The third stasimon follows Electra's prayer and concludes the third episode. The stasimon is exceptionally brief, a fitting precursor to the drama's climactic action. The chorus envisions Orestes making his way through the house and exclaims that it won't be long until revenge has been achieved.
The third episode is characterized by a high level of dramatic irony. For the bulk of it, the audience is aware of what Electra is painfully ignorant, namely, the identity of the man before her. This irony adds to the pathos of Electra's grief. The audience squirms with discomfort to see Electra suffer so, and unnecessarily. At the start of the third episode, Electra is already undone by grief at her brother's death; the sight of the urn only heightens her despair, which is painfully demonstrated in her excessively mournful address to her brother's supposed ashes. At the climactic moment of the speech, Electra asks to be taken into the urn also, which is likely an allusion to the most famous friendship in Greek literature, with which a classical audience would certainly have been familiar. In Homer's Iliad, for instance, the ghost of Patroclus, Achilles's best friend, returns from the dead to ask Achilles to have his ashes placed in the same urn as his own. An allusion such as this emphasizes the magnitude of both Electra's love for her brother and equally the grief she feels at his passing. Her claim that she has been reduced to nothing by Orestes's death functions in a similar way. The pathetic irony resides in the fact that the very person who can make her the opposite of nothing is in fact standing beside her, yet Orestes continues to let her suffer in an awful spectacle of grief. Electra's suffering prior to Orestes's simple revelation of his true identity pitches her into her greatest and final phase of despair. Throughout the play, Electra has been stripped down. She is stripped of her mother's love and of the simple aspects of comfortable dress and food. She is stripped of her sister's alliance, of her brother, and with his death, she is stripped of hope. Yet before Orestes reveals himself to her, he demands that she return to him the urn, which symbolizes Electra's final stripping away, leaving her a barren character, devoid of love, friendship, family, hope, or even the useless ashes of her dead brother. The audience can bear to witness Electra's grief, which is truly the epitome of human suffering, only because of the dramatic irony employed. Although Electra herself is ignorant of the fact, the audience knows that her suffering will end, and hence it can keep its eyes open to true despair.
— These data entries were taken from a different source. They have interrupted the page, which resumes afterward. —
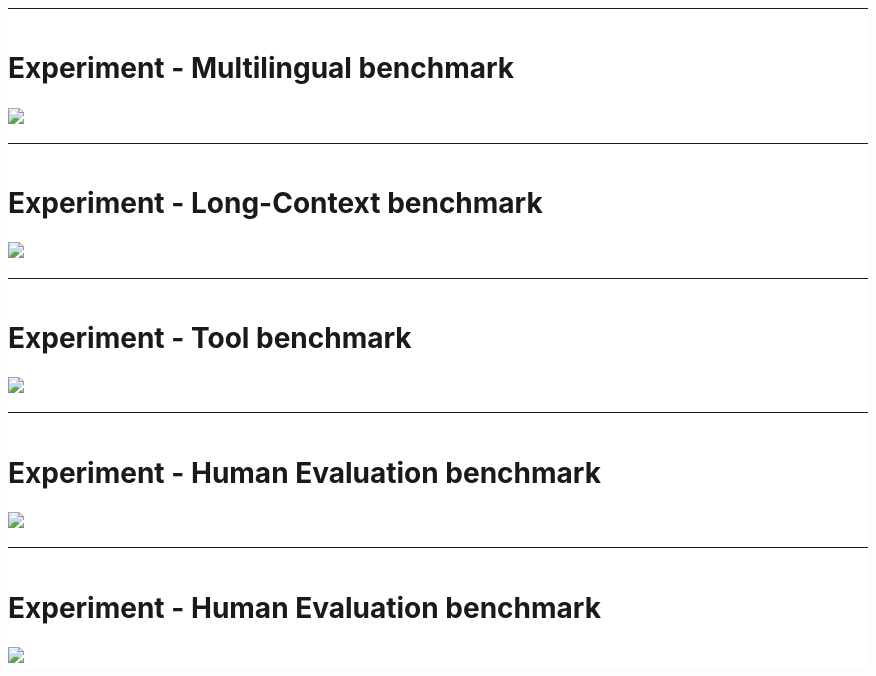 <SlideCurrentNo class="absolute bottom-4 right-6 text-sm text-gray-400" />

---

# Experiment - Multilingual benchmark

<div class="flex justify-center">
  <img src="/llama3-benchmark-multilingual.png" class="w-1/2" />
</div>

<SlideCurrentNo class="absolute bottom-4 right-6 text-sm text-gray-400" />

---

# Experiment - Long-Context benchmark

<div class="flex justify-center">
  <img src="/llama3-benchmark-long-context.png" class="w-4/5" />
</div>

<SlideCurrentNo class="absolute bottom-4 right-6 text-sm text-gray-400" />

---

# Experiment - Tool benchmark

<div class="flex justify-center">
  <img src="/llama3-benchmark-zero-shot-tool.png" class="w-3/5" />
</div>

<SlideCurrentNo class="absolute bottom-4 right-6 text-sm text-gray-400" />

---

# Experiment - Human Evaluation benchmark

<div class="flex justify-center">
  <img src="/llama3-benchmark-human-eval-code.png" class="w-9/10" />
</div>

<SlideCurrentNo class="absolute bottom-4 right-6 text-sm text-gray-400" />

---

# Experiment - Human Evaluation benchmark

<div class="flex justify-center">
  <img src="/llama3-benchmark-human-eval.png" class="w-9/10" />
</div>
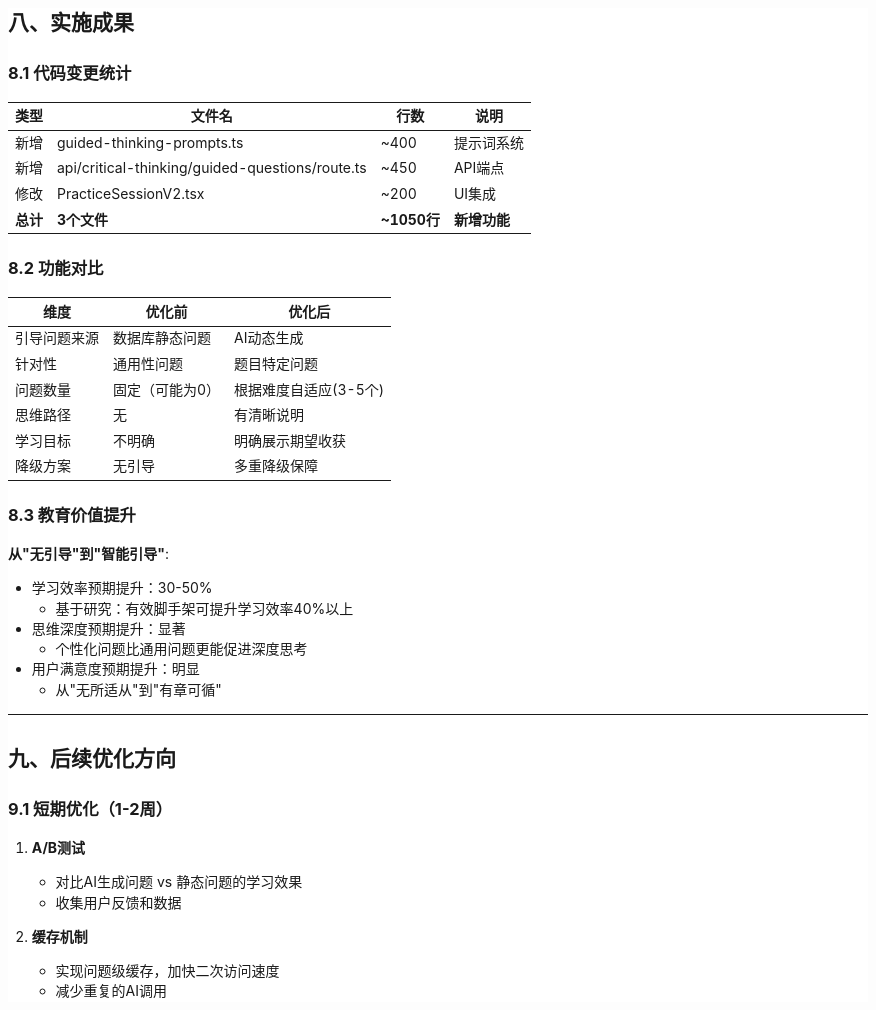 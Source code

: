 ## 八、实施成果

### 8.1 代码变更统计

| 类型 | 文件名 | 行数 | 说明 |
|------|--------|------|------|
| 新增 | guided-thinking-prompts.ts | ~400 | 提示词系统 |
| 新增 | api/critical-thinking/guided-questions/route.ts | ~450 | API端点 |
| 修改 | PracticeSessionV2.tsx | ~200 | UI集成 |
| **总计** | **3个文件** | **~1050行** | **新增功能** |

### 8.2 功能对比

| 维度 | 优化前 | 优化后 |
|------|--------|--------|
| 引导问题来源 | 数据库静态问题 | AI动态生成 |
| 针对性 | 通用性问题 | 题目特定问题 |
| 问题数量 | 固定（可能为0） | 根据难度自适应(3-5个) |
| 思维路径 | 无 | 有清晰说明 |
| 学习目标 | 不明确 | 明确展示期望收获 |
| 降级方案 | 无引导 | 多重降级保障 |

### 8.3 教育价值提升

**从"无引导"到"智能引导"**:
- 学习效率预期提升：30-50%
  - 基于研究：有效脚手架可提升学习效率40%以上
- 思维深度预期提升：显著
  - 个性化问题比通用问题更能促进深度思考
- 用户满意度预期提升：明显
  - 从"无所适从"到"有章可循"

---

## 九、后续优化方向

### 9.1 短期优化（1-2周）

1. **A/B测试**
   - 对比AI生成问题 vs 静态问题的学习效果
   - 收集用户反馈和数据

2. **缓存机制**
   - 实现问题级缓存，加快二次访问速度
   - 减少重复的AI调用
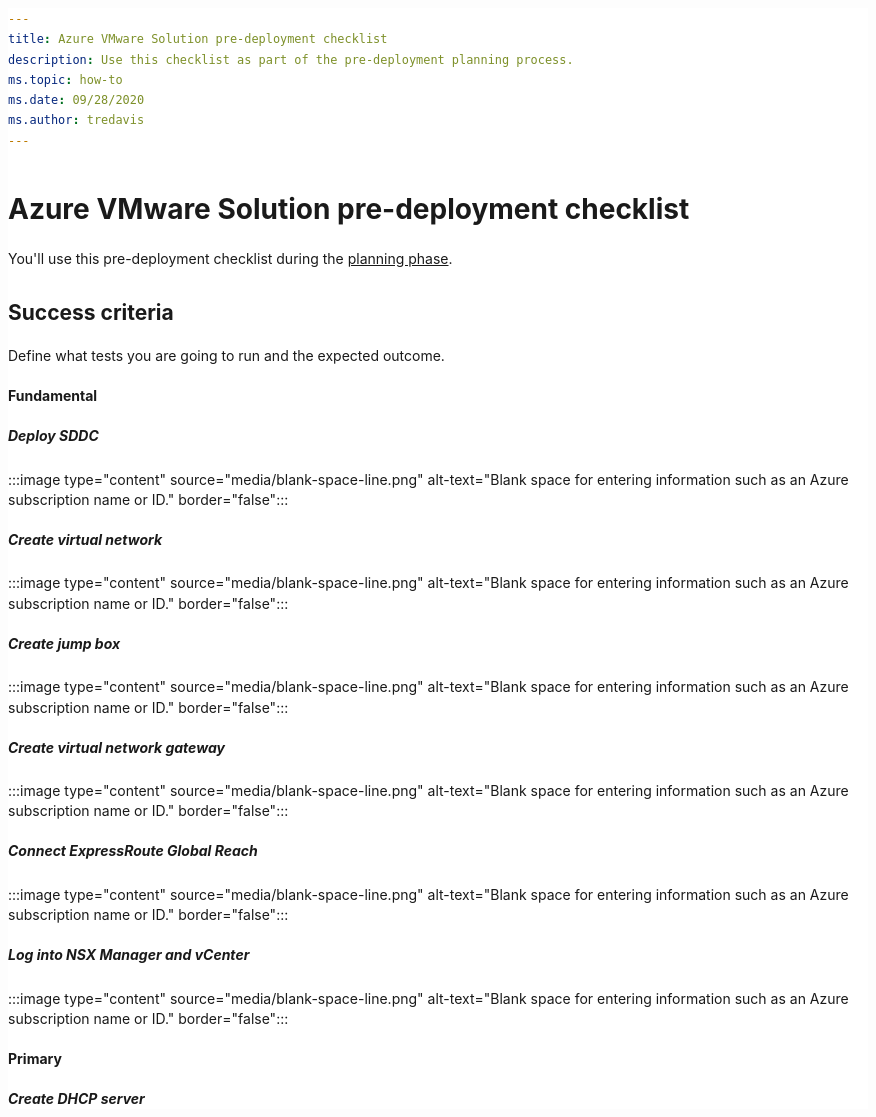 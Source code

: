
 ```yaml
---
title: Azure VMware Solution pre-deployment checklist
description: Use this checklist as part of the pre-deployment planning process.
ms.topic: how-to
ms.date: 09/28/2020
ms.author: tredavis 
---
```


# Azure VMware Solution pre-deployment checklist
You'll use this pre-deployment checklist during the [planning phase](production-ready-deployment-steps.md).

## Success criteria
Define what tests you are going to run and the expected outcome.

#### Fundamental

##### Deploy SDDC

:::image type="content" source="media/blank-space-line.png" alt-text="Blank space for entering information such as an Azure subscription name or ID." border="false":::

##### Create virtual network

:::image type="content" source="media/blank-space-line.png" alt-text="Blank space for entering information such as an Azure subscription name or ID." border="false":::

##### Create jump box

:::image type="content" source="media/blank-space-line.png" alt-text="Blank space for entering information such as an Azure subscription name or ID." border="false":::

##### Create virtual network gateway

:::image type="content" source="media/blank-space-line.png" alt-text="Blank space for entering information such as an Azure subscription name or ID." border="false":::

##### Connect ExpressRoute Global Reach

:::image type="content" source="media/blank-space-line.png" alt-text="Blank space for entering information such as an Azure subscription name or ID." border="false":::

##### Log into NSX Manager and vCenter

:::image type="content" source="media/blank-space-line.png" alt-text="Blank space for entering information such as an Azure subscription name or ID." border="false":::

#### Primary

##### Create DHCP server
The greater the depth of despair, too, the greater the sense of relief and release once despair has been reversed. Electra's joy is evident both in the content of her song and the lyric of the meter in which she sings. Orestes's attempts to urge her restraint are fittingly and contrastingly in prosaic iambics. Electra's celebrates not the future as much as a release from the past and from the perversion of marriage and birth brought about by Clytemnestra's and Aegisthus' actions. In a sense, she celebrates the return to natural order symbolized by the tree-like scepter in Clytemnestra's dream.